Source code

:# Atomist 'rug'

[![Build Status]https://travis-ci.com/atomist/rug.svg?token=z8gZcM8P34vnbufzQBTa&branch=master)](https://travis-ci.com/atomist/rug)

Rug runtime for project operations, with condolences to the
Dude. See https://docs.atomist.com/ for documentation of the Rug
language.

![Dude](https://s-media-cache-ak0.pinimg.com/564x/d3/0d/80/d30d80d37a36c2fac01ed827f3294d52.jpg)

·····

**Problem description:** Word for word, give back all the lines above.

**Result for this exercise:**
Source code

:# Atomist 'rug'

[![Build Status]https://travis-ci.com/atomist/rug.svg?token=z8gZcM8P34vnbufzQBTa&branch=master)](https://travis-ci.com/atomist/rug)

Rug runtime for project operations, with condolences to the
Dude. See https://docs.atomist.com/ for documentation of the Rug
language.

![Dude](https://s-media-cache-ak0.pinimg.com/564x/d3/0d/80/d30d80d37a36c2fac01ed827f3294d52.jpg)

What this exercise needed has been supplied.